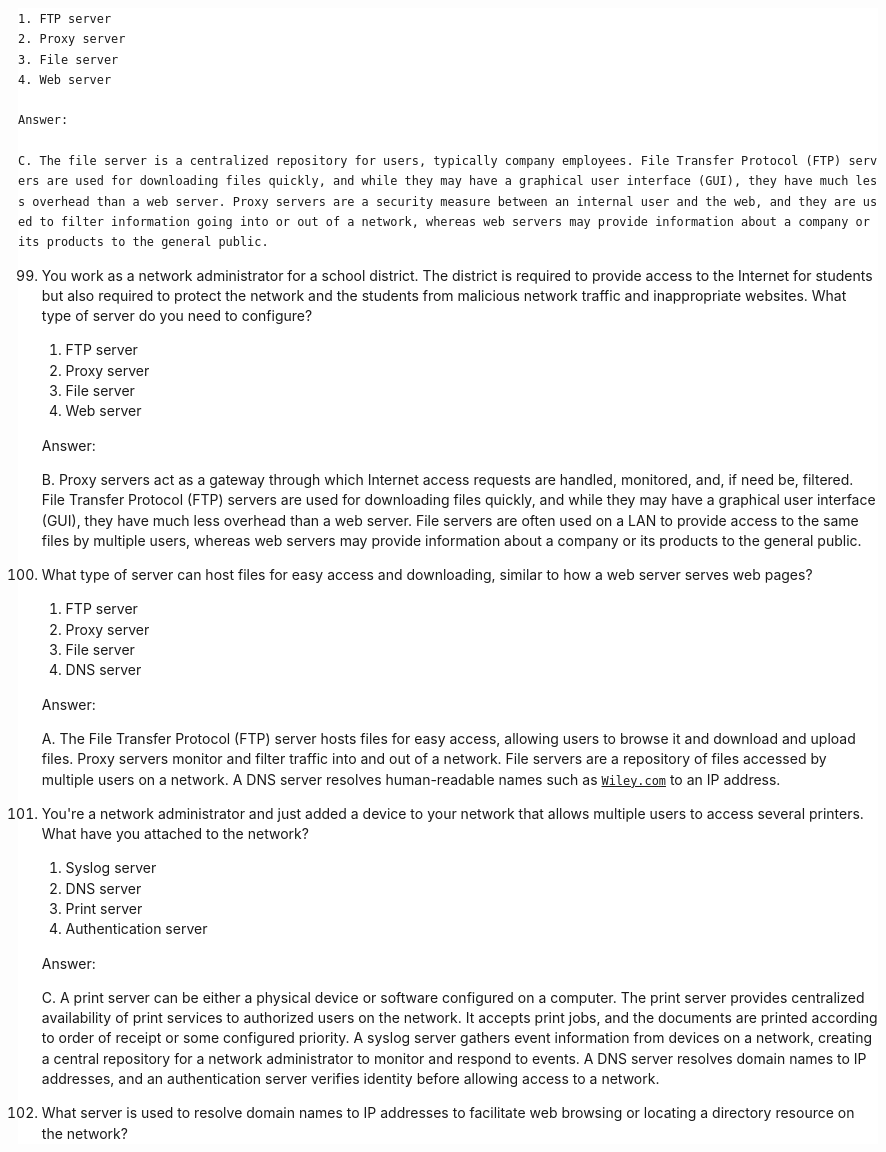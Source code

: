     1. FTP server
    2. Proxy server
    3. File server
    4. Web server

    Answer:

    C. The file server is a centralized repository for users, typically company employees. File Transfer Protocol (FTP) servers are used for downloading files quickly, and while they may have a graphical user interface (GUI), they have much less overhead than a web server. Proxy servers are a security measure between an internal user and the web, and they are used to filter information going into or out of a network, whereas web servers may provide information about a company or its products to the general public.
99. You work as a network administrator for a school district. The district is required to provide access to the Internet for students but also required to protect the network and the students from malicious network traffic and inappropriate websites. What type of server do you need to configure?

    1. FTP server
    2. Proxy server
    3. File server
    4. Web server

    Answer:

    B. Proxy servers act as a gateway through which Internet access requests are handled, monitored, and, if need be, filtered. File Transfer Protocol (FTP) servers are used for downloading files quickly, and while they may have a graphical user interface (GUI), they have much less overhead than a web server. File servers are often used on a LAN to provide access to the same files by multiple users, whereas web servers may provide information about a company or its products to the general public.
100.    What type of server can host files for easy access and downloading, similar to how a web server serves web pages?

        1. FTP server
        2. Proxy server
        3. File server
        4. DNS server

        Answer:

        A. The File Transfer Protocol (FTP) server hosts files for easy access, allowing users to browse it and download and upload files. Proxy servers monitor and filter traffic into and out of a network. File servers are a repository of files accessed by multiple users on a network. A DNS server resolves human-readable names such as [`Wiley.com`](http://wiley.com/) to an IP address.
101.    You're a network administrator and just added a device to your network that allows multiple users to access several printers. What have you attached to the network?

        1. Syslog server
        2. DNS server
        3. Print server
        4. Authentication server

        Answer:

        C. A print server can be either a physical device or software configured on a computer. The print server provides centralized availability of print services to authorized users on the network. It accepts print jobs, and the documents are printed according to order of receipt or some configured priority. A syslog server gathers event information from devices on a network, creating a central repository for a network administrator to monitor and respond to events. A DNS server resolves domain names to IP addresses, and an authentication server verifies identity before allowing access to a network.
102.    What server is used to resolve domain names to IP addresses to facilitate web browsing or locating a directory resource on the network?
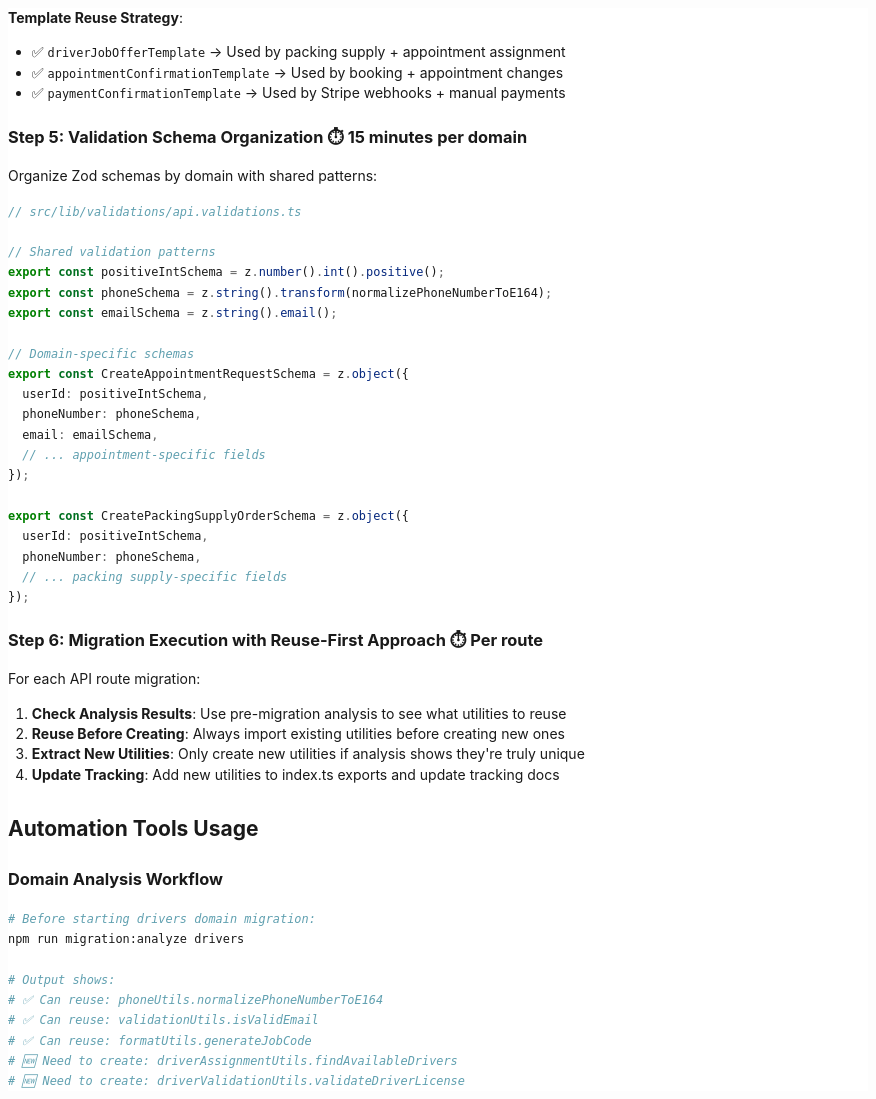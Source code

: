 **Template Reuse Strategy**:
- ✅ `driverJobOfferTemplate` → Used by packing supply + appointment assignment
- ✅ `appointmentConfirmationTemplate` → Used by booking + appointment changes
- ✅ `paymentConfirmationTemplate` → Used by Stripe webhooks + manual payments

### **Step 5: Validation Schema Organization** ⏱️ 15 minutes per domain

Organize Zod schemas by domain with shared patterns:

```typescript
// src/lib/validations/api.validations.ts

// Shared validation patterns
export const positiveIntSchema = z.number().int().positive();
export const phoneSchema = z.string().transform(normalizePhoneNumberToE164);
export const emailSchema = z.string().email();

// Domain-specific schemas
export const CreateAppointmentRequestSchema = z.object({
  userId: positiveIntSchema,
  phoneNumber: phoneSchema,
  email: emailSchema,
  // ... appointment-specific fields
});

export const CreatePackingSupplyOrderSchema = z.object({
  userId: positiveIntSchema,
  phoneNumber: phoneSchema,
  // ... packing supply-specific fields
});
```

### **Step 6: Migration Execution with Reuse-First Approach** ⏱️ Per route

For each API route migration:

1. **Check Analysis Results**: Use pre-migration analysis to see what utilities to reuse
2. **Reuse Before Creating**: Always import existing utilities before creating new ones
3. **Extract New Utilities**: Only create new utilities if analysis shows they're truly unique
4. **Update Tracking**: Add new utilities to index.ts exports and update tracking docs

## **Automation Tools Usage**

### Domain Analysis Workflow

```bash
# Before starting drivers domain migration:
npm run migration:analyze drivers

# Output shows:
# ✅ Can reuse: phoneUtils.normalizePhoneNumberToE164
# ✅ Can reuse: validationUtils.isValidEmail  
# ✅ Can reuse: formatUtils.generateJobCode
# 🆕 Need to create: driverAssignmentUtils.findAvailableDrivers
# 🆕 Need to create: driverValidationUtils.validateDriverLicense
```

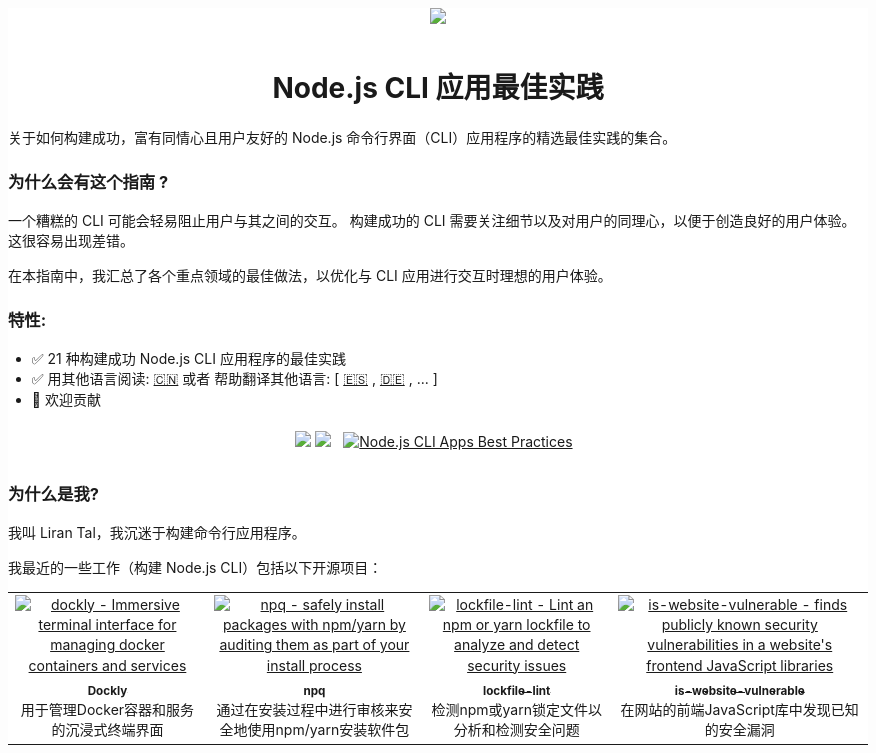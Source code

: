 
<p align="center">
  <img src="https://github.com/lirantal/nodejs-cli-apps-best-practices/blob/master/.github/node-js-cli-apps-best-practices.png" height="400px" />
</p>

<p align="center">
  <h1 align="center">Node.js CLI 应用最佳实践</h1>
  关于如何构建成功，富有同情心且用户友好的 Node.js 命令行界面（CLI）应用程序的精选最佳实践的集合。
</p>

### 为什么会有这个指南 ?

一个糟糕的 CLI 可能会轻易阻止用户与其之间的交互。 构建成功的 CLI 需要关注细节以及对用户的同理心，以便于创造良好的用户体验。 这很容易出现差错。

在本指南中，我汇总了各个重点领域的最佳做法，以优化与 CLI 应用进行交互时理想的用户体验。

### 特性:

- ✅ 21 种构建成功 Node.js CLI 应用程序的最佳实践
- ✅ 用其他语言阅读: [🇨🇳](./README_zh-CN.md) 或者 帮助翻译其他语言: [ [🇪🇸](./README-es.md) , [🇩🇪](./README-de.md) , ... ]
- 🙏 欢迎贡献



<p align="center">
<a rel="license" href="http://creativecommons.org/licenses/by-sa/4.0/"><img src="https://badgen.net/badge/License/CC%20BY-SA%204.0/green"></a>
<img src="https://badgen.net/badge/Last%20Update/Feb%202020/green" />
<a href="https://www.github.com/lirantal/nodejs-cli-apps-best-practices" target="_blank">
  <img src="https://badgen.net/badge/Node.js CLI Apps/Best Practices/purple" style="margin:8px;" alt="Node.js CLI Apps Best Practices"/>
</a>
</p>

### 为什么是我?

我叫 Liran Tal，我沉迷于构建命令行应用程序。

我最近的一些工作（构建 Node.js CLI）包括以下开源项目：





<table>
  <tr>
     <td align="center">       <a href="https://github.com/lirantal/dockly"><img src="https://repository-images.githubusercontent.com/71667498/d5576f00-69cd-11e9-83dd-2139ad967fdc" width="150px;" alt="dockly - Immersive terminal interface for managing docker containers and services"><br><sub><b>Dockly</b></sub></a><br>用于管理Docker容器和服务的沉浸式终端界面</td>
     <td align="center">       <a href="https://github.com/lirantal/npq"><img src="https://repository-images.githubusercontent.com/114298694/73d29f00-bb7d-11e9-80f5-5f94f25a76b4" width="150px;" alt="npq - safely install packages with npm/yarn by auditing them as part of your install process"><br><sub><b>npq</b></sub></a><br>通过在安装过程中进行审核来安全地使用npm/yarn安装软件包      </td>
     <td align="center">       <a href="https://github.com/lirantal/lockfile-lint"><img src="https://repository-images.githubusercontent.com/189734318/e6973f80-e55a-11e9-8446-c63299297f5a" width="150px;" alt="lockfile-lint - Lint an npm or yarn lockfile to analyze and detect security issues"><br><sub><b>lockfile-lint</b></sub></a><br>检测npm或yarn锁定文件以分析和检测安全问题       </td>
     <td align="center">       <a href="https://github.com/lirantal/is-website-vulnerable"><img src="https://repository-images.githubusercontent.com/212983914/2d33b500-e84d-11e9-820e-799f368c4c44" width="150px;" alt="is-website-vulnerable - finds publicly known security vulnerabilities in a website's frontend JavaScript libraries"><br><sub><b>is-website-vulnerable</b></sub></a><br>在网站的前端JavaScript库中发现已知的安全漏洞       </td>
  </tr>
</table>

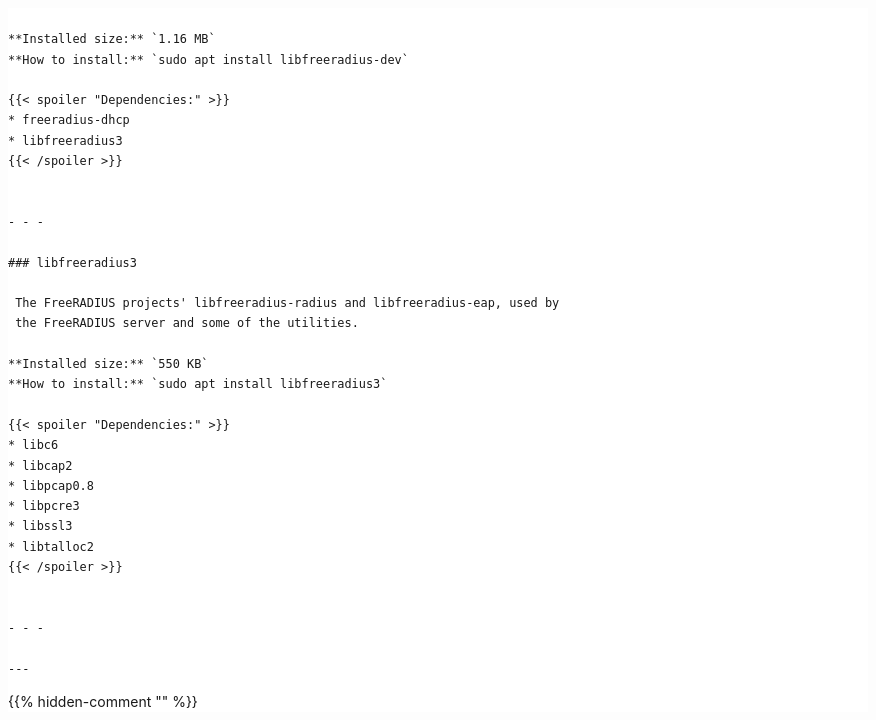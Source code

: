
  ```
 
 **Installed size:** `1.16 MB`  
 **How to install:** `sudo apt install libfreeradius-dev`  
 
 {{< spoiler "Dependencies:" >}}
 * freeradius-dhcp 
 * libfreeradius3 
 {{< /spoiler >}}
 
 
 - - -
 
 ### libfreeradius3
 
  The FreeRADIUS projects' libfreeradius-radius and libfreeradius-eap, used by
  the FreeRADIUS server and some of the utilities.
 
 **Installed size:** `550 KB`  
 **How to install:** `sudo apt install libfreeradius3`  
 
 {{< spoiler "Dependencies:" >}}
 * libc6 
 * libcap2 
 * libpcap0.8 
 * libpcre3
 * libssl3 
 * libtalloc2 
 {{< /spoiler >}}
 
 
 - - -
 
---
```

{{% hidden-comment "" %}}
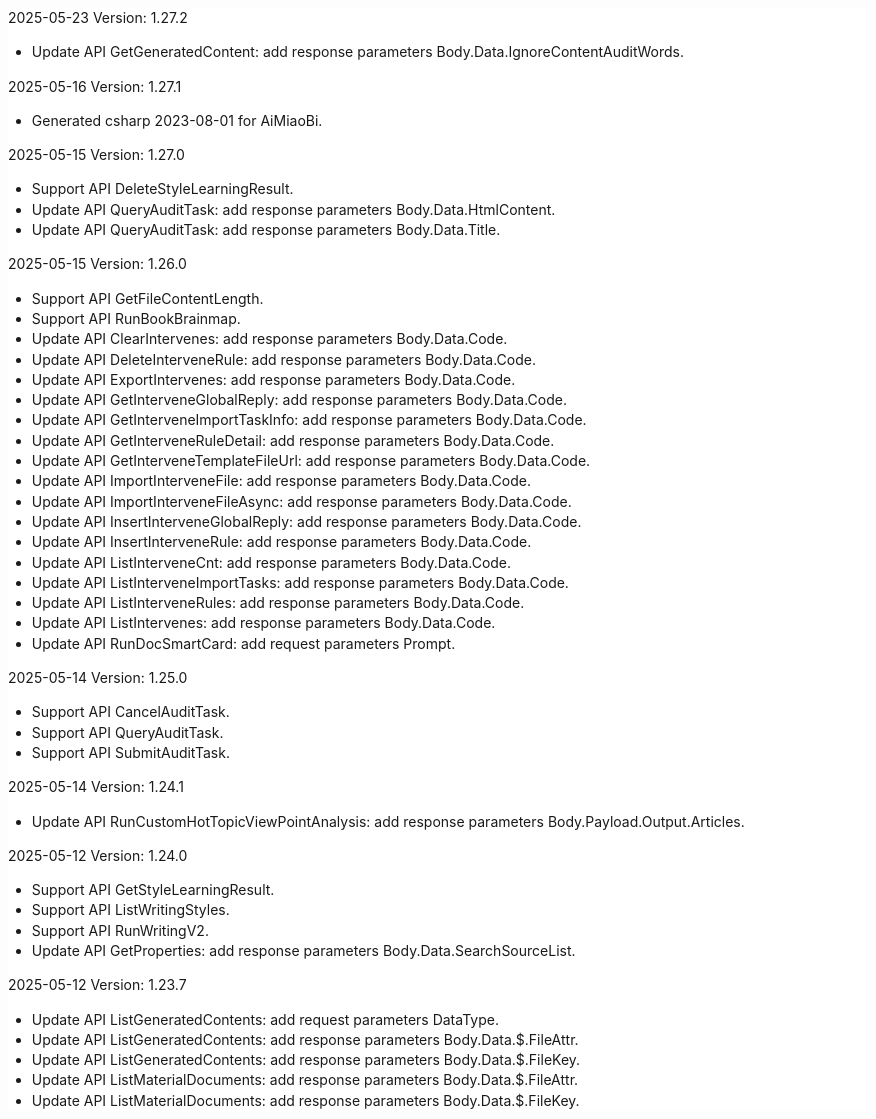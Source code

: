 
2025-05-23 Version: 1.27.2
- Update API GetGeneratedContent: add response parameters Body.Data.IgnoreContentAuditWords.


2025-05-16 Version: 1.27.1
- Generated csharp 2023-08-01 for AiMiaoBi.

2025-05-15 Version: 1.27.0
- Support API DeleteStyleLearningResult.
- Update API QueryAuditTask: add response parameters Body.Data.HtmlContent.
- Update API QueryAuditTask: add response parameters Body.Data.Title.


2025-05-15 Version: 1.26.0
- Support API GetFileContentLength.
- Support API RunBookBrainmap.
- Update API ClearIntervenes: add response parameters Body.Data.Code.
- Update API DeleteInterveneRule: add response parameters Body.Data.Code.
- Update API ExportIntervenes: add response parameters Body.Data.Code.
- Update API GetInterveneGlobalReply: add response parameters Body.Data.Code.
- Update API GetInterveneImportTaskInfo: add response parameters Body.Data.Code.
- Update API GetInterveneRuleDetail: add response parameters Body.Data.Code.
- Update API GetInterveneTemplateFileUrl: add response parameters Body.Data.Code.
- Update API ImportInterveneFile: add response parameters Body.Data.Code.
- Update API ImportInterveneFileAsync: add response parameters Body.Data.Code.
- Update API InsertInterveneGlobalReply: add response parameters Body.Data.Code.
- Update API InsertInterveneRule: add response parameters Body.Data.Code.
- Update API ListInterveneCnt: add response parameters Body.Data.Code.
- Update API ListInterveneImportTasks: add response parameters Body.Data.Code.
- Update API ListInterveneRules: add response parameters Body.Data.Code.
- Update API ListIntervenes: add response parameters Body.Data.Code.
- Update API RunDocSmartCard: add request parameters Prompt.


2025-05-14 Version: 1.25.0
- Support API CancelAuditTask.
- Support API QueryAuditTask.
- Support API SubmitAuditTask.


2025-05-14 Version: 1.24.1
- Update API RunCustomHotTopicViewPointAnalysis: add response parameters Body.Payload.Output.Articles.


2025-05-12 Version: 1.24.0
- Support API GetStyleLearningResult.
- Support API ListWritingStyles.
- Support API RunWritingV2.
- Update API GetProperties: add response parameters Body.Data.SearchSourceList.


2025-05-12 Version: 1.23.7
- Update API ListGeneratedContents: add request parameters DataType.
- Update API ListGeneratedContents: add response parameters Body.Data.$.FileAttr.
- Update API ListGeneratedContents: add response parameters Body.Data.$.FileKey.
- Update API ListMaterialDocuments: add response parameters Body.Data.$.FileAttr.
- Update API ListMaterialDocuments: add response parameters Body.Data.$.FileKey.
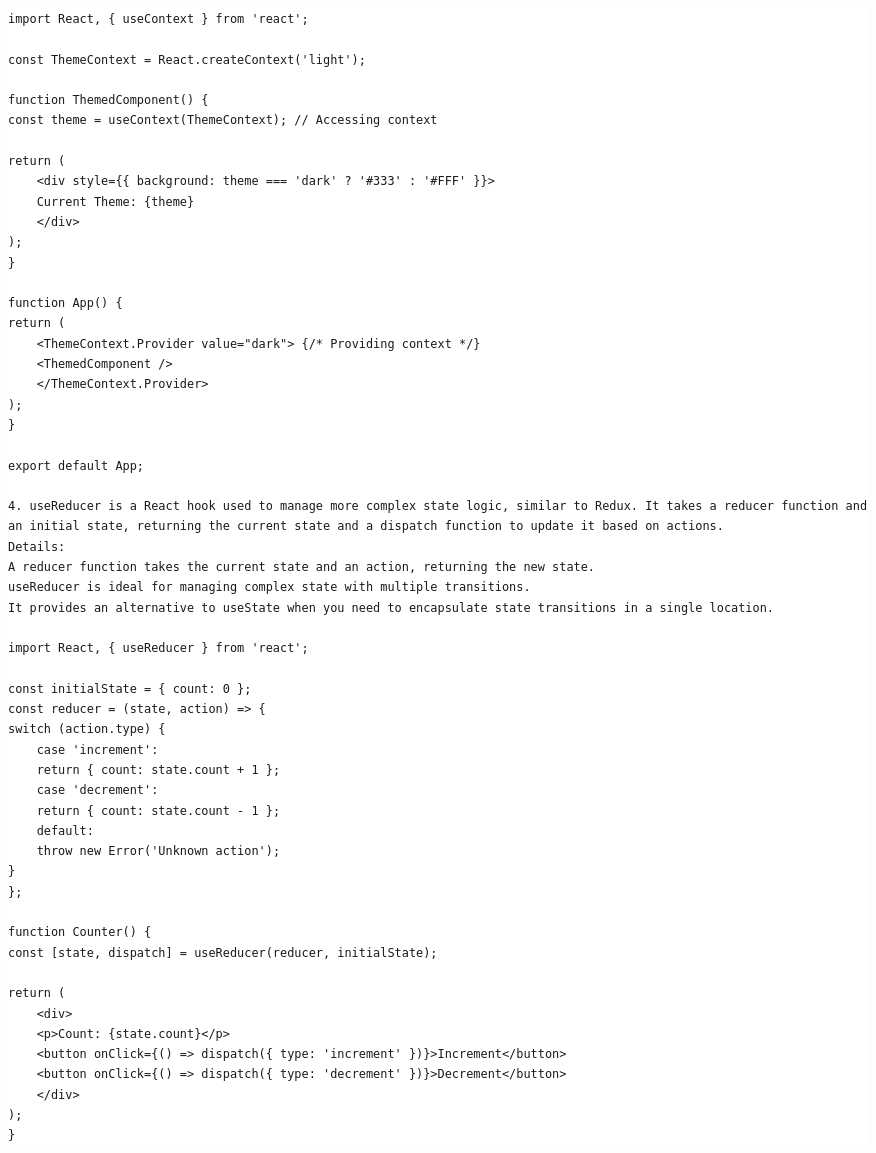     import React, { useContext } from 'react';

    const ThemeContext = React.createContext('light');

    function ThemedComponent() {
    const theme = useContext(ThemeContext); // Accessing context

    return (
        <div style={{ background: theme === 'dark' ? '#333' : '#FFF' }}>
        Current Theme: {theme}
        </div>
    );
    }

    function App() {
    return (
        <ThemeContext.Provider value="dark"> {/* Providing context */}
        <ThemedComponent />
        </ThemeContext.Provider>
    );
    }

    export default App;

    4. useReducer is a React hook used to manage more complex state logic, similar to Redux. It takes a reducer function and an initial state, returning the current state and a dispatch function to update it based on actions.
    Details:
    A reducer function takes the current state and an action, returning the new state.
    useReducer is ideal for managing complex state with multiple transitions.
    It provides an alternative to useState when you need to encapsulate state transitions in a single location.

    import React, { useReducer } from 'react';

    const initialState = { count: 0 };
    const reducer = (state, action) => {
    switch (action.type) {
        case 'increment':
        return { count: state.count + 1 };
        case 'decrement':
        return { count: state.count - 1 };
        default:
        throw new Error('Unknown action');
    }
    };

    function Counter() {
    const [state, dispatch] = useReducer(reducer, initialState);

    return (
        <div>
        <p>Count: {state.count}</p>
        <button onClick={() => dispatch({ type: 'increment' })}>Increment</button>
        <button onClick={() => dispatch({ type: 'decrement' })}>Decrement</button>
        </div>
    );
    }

________________

■ **TASK DESCRIPTION**
Only a number is wanted here: how many lines of the material contain the string "useReducer".

■ **TASK RESULT**
4